The Board notes that Gravis is already responsible for managing the GABI assets and so the combination under the GABI Scheme will rely on existing personnel knowledgeable about the GABI portfolio and its underlying assets.
Expected timetable
A circular to shareholders of the Company, providing further details of the Proposals and convening a general meeting to approve the Investment Policy Change, alongside a prospectus, is expected to be published in due course. A circular to shareholders of GABI, providing further details of the GABI Scheme and convening a general meeting to approve the GABI Scheme, is also expected to be published in due course. The GABI Scheme, if completed, is expected to conclude before the end of 2023.
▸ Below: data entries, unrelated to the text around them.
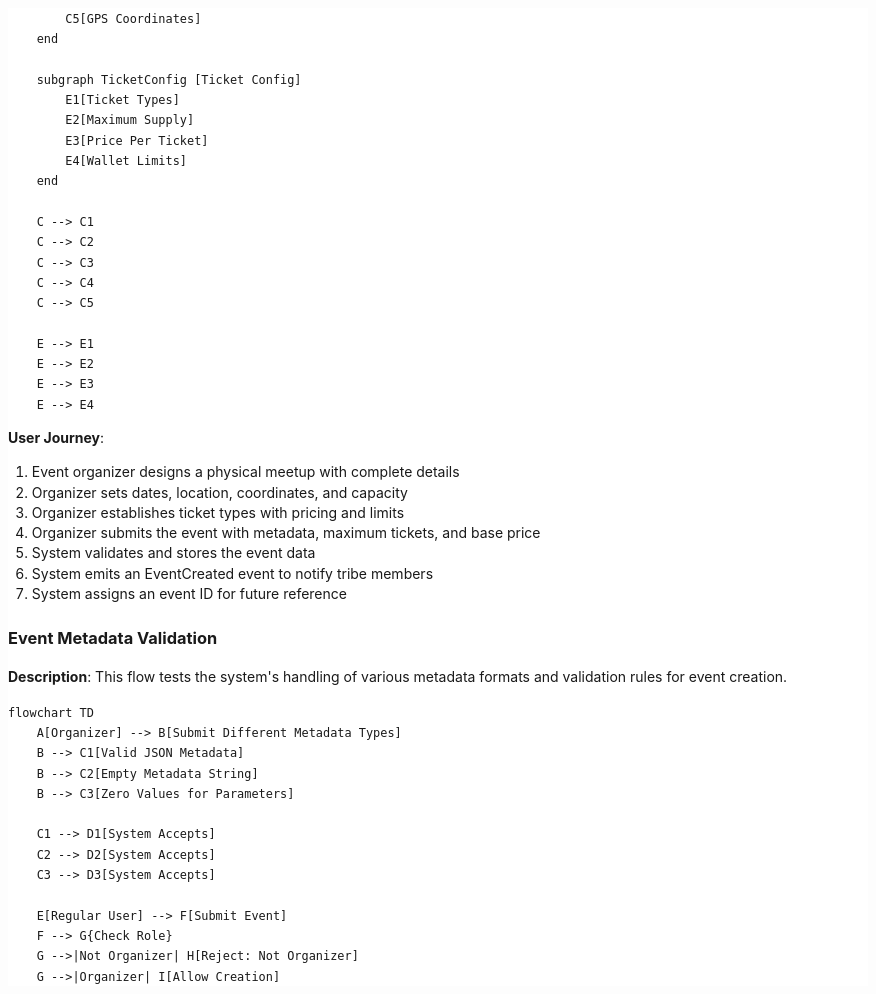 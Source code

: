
 ```mermaid
        C5[GPS Coordinates]
    end

    subgraph TicketConfig [Ticket Config]
        E1[Ticket Types]
        E2[Maximum Supply]
        E3[Price Per Ticket]
        E4[Wallet Limits]
    end

    C --> C1
    C --> C2
    C --> C3
    C --> C4
    C --> C5
    
    E --> E1
    E --> E2
    E --> E3
    E --> E4
```

**User Journey**:
1. Event organizer designs a physical meetup with complete details
2. Organizer sets dates, location, coordinates, and capacity
3. Organizer establishes ticket types with pricing and limits
4. Organizer submits the event with metadata, maximum tickets, and base price
5. System validates and stores the event data
6. System emits an EventCreated event to notify tribe members
7. System assigns an event ID for future reference

### Event Metadata Validation

**Description**:
This flow tests the system's handling of various metadata formats and validation rules for event creation.

```mermaid
flowchart TD
    A[Organizer] --> B[Submit Different Metadata Types]
    B --> C1[Valid JSON Metadata]
    B --> C2[Empty Metadata String]
    B --> C3[Zero Values for Parameters]
    
    C1 --> D1[System Accepts]
    C2 --> D2[System Accepts]
    C3 --> D3[System Accepts]
    
    E[Regular User] --> F[Submit Event]
    F --> G{Check Role}
    G -->|Not Organizer| H[Reject: Not Organizer]
    G -->|Organizer| I[Allow Creation]
```
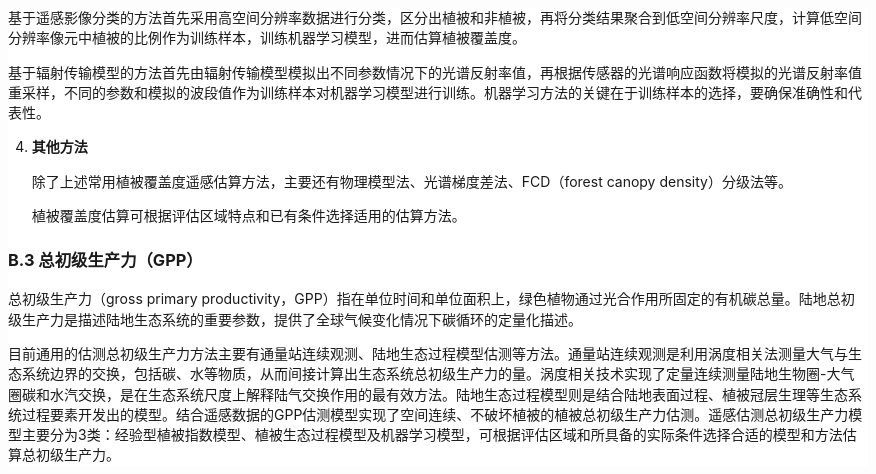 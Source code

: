    基于遥感影像分类的方法首先采用高空间分辨率数据进行分类，区分出植被和非植被，再将分类结果聚合到低空间分辨率尺度，计算低空间分辨率像元中植被的比例作为训练样本，训练机器学习模型，进而估算植被覆盖度。

   基于辐射传输模型的方法首先由辐射传输模型模拟出不同参数情况下的光谱反射率值，再根据传感器的光谱响应函数将模拟的光谱反射率值重采样，不同的参数和模拟的波段值作为训练样本对机器学习模型进行训练。机器学习方法的关键在于训练样本的选择，要确保准确性和代表性。

4. **其他方法**

   除了上述常用植被覆盖度遥感估算方法，主要还有物理模型法、光谱梯度差法、FCD（forest canopy density）分级法等。

   植被覆盖度估算可根据评估区域特点和已有条件选择适用的估算方法。

### B.3 总初级生产力（GPP）

总初级生产力（gross primary productivity，GPP）指在单位时间和单位面积上，绿色植物通过光合作用所固定的有机碳总量。陆地总初级生产力是描述陆地生态系统的重要参数，提供了全球气候变化情况下碳循环的定量化描述。

目前通用的估测总初级生产力方法主要有通量站连续观测、陆地生态过程模型估测等方法。通量站连续观测是利用涡度相关法测量大气与生态系统边界的交换，包括碳、水等物质，从而间接计算出生态系统总初级生产力的量。涡度相关技术实现了定量连续测量陆地生物圈-大气圈碳和水汽交换，是在生态系统尺度上解释陆气交换作用的最有效方法。陆地生态过程模型则是结合陆地表面过程、植被冠层生理等生态系统过程要素开发出的模型。结合遥感数据的GPP估测模型实现了空间连续、不破坏植被的植被总初级生产力估测。遥感估测总初级生产力模型主要分为3类：经验型植被指数模型、植被生态过程模型及机器学习模型，可根据评估区域和所具备的实际条件选择合适的模型和方法估算总初级生产力。
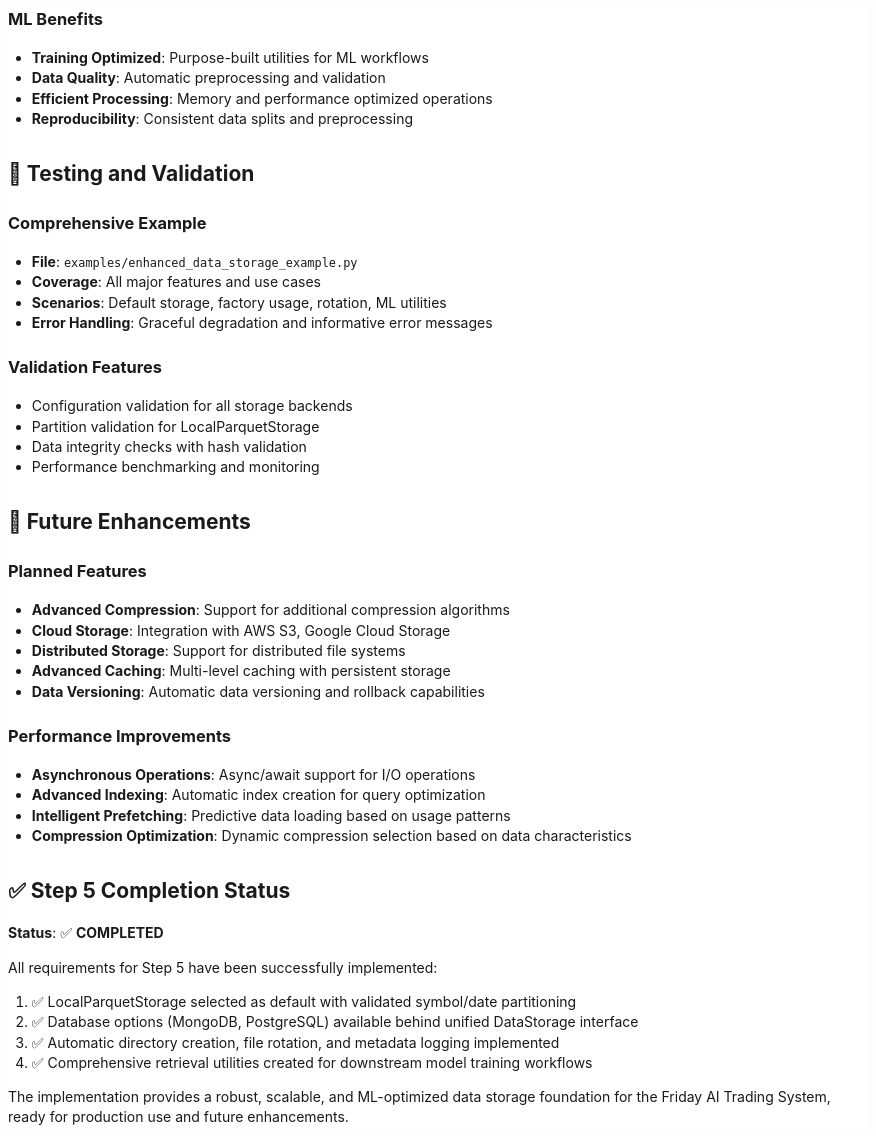 ### ML Benefits
- **Training Optimized**: Purpose-built utilities for ML workflows
- **Data Quality**: Automatic preprocessing and validation
- **Efficient Processing**: Memory and performance optimized operations
- **Reproducibility**: Consistent data splits and preprocessing

## 🧪 Testing and Validation

### Comprehensive Example
- **File**: `examples/enhanced_data_storage_example.py`
- **Coverage**: All major features and use cases
- **Scenarios**: Default storage, factory usage, rotation, ML utilities
- **Error Handling**: Graceful degradation and informative error messages

### Validation Features
- Configuration validation for all storage backends
- Partition validation for LocalParquetStorage
- Data integrity checks with hash validation
- Performance benchmarking and monitoring

## 🔮 Future Enhancements

### Planned Features
- **Advanced Compression**: Support for additional compression algorithms
- **Cloud Storage**: Integration with AWS S3, Google Cloud Storage
- **Distributed Storage**: Support for distributed file systems
- **Advanced Caching**: Multi-level caching with persistent storage
- **Data Versioning**: Automatic data versioning and rollback capabilities

### Performance Improvements
- **Asynchronous Operations**: Async/await support for I/O operations
- **Advanced Indexing**: Automatic index creation for query optimization
- **Intelligent Prefetching**: Predictive data loading based on usage patterns
- **Compression Optimization**: Dynamic compression selection based on data characteristics

## ✅ Step 5 Completion Status

**Status**: ✅ **COMPLETED**

All requirements for Step 5 have been successfully implemented:

1. ✅ LocalParquetStorage selected as default with validated symbol/date partitioning
2. ✅ Database options (MongoDB, PostgreSQL) available behind unified DataStorage interface
3. ✅ Automatic directory creation, file rotation, and metadata logging implemented
4. ✅ Comprehensive retrieval utilities created for downstream model training workflows

The implementation provides a robust, scalable, and ML-optimized data storage foundation for the Friday AI Trading System, ready for production use and future enhancements.

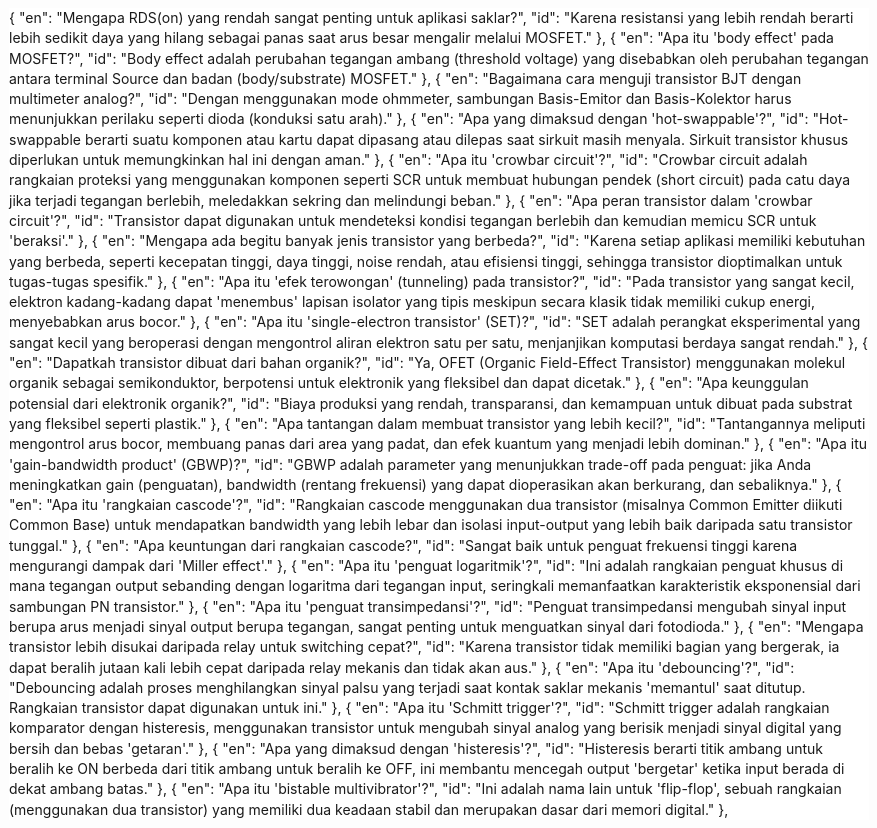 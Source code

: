   { "en": "Mengapa RDS(on) yang rendah sangat penting untuk aplikasi saklar?", "id": "Karena resistansi yang lebih rendah berarti lebih sedikit daya yang hilang sebagai panas saat arus besar mengalir melalui MOSFET." },
  { "en": "Apa itu 'body effect' pada MOSFET?", "id": "Body effect adalah perubahan tegangan ambang (threshold voltage) yang disebabkan oleh perubahan tegangan antara terminal Source dan badan (body/substrate) MOSFET." },
  { "en": "Bagaimana cara menguji transistor BJT dengan multimeter analog?", "id": "Dengan menggunakan mode ohmmeter, sambungan Basis-Emitor dan Basis-Kolektor harus menunjukkan perilaku seperti dioda (konduksi satu arah)." },
  { "en": "Apa yang dimaksud dengan 'hot-swappable'?", "id": "Hot-swappable berarti suatu komponen atau kartu dapat dipasang atau dilepas saat sirkuit masih menyala. Sirkuit transistor khusus diperlukan untuk memungkinkan hal ini dengan aman." },
  { "en": "Apa itu 'crowbar circuit'?", "id": "Crowbar circuit adalah rangkaian proteksi yang menggunakan komponen seperti SCR untuk membuat hubungan pendek (short circuit) pada catu daya jika terjadi tegangan berlebih, meledakkan sekring dan melindungi beban." },
  { "en": "Apa peran transistor dalam 'crowbar circuit'?", "id": "Transistor dapat digunakan untuk mendeteksi kondisi tegangan berlebih dan kemudian memicu SCR untuk 'beraksi'." },
  { "en": "Mengapa ada begitu banyak jenis transistor yang berbeda?", "id": "Karena setiap aplikasi memiliki kebutuhan yang berbeda, seperti kecepatan tinggi, daya tinggi, noise rendah, atau efisiensi tinggi, sehingga transistor dioptimalkan untuk tugas-tugas spesifik." },
  { "en": "Apa itu 'efek terowongan' (tunneling) pada transistor?", "id": "Pada transistor yang sangat kecil, elektron kadang-kadang dapat 'menembus' lapisan isolator yang tipis meskipun secara klasik tidak memiliki cukup energi, menyebabkan arus bocor." },
  { "en": "Apa itu 'single-electron transistor' (SET)?", "id": "SET adalah perangkat eksperimental yang sangat kecil yang beroperasi dengan mengontrol aliran elektron satu per satu, menjanjikan komputasi berdaya sangat rendah." },
  { "en": "Dapatkah transistor dibuat dari bahan organik?", "id": "Ya, OFET (Organic Field-Effect Transistor) menggunakan molekul organik sebagai semikonduktor, berpotensi untuk elektronik yang fleksibel dan dapat dicetak." },
  { "en": "Apa keunggulan potensial dari elektronik organik?", "id": "Biaya produksi yang rendah, transparansi, dan kemampuan untuk dibuat pada substrat yang fleksibel seperti plastik." },
  { "en": "Apa tantangan dalam membuat transistor yang lebih kecil?", "id": "Tantangannya meliputi mengontrol arus bocor, membuang panas dari area yang padat, dan efek kuantum yang menjadi lebih dominan." },
  { "en": "Apa itu 'gain-bandwidth product' (GBWP)?", "id": "GBWP adalah parameter yang menunjukkan trade-off pada penguat: jika Anda meningkatkan gain (penguatan), bandwidth (rentang frekuensi) yang dapat dioperasikan akan berkurang, dan sebaliknya." },
  { "en": "Apa itu 'rangkaian cascode'?", "id": "Rangkaian cascode menggunakan dua transistor (misalnya Common Emitter diikuti Common Base) untuk mendapatkan bandwidth yang lebih lebar dan isolasi input-output yang lebih baik daripada satu transistor tunggal." },
  { "en": "Apa keuntungan dari rangkaian cascode?", "id": "Sangat baik untuk penguat frekuensi tinggi karena mengurangi dampak dari 'Miller effect'." },
  { "en": "Apa itu 'penguat logaritmik'?", "id": "Ini adalah rangkaian penguat khusus di mana tegangan output sebanding dengan logaritma dari tegangan input, seringkali memanfaatkan karakteristik eksponensial dari sambungan PN transistor." },
  { "en": "Apa itu 'penguat transimpedansi'?", "id": "Penguat transimpedansi mengubah sinyal input berupa arus menjadi sinyal output berupa tegangan, sangat penting untuk menguatkan sinyal dari fotodioda." },
  { "en": "Mengapa transistor lebih disukai daripada relay untuk switching cepat?", "id": "Karena transistor tidak memiliki bagian yang bergerak, ia dapat beralih jutaan kali lebih cepat daripada relay mekanis dan tidak akan aus." },
  { "en": "Apa itu 'debouncing'?", "id": "Debouncing adalah proses menghilangkan sinyal palsu yang terjadi saat kontak saklar mekanis 'memantul' saat ditutup. Rangkaian transistor dapat digunakan untuk ini." },
  { "en": "Apa itu 'Schmitt trigger'?", "id": "Schmitt trigger adalah rangkaian komparator dengan histeresis, menggunakan transistor untuk mengubah sinyal analog yang berisik menjadi sinyal digital yang bersih dan bebas 'getaran'." },
  { "en": "Apa yang dimaksud dengan 'histeresis'?", "id": "Histeresis berarti titik ambang untuk beralih ke ON berbeda dari titik ambang untuk beralih ke OFF, ini membantu mencegah output 'bergetar' ketika input berada di dekat ambang batas." },
  { "en": "Apa itu 'bistable multivibrator'?", "id": "Ini adalah nama lain untuk 'flip-flop', sebuah rangkaian (menggunakan dua transistor) yang memiliki dua keadaan stabil dan merupakan dasar dari memori digital." },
The Chairman of GCP Infrastructure Investments, Andrew Didham, commented:
“There has been considerable consolidation amongst investors in investment companies like GCP Infra. With this comes the need for consolidation amongst investment companies, to provide their investors with entities of greater scale, more liquidity and lower ongoing costs. GCP Infra is well placed to drive this consolidation, and the Board believes that the GABI Scheme and, if progressed, the RM Scheme, will deliver improved liquidity in the Company’s shares, a lower ongoing charges ratio and a wider pool of potential investors. We expect the enlarged Company will be well placed to continue to deliver attractive, long-term risk adjusted returns to shareholders.”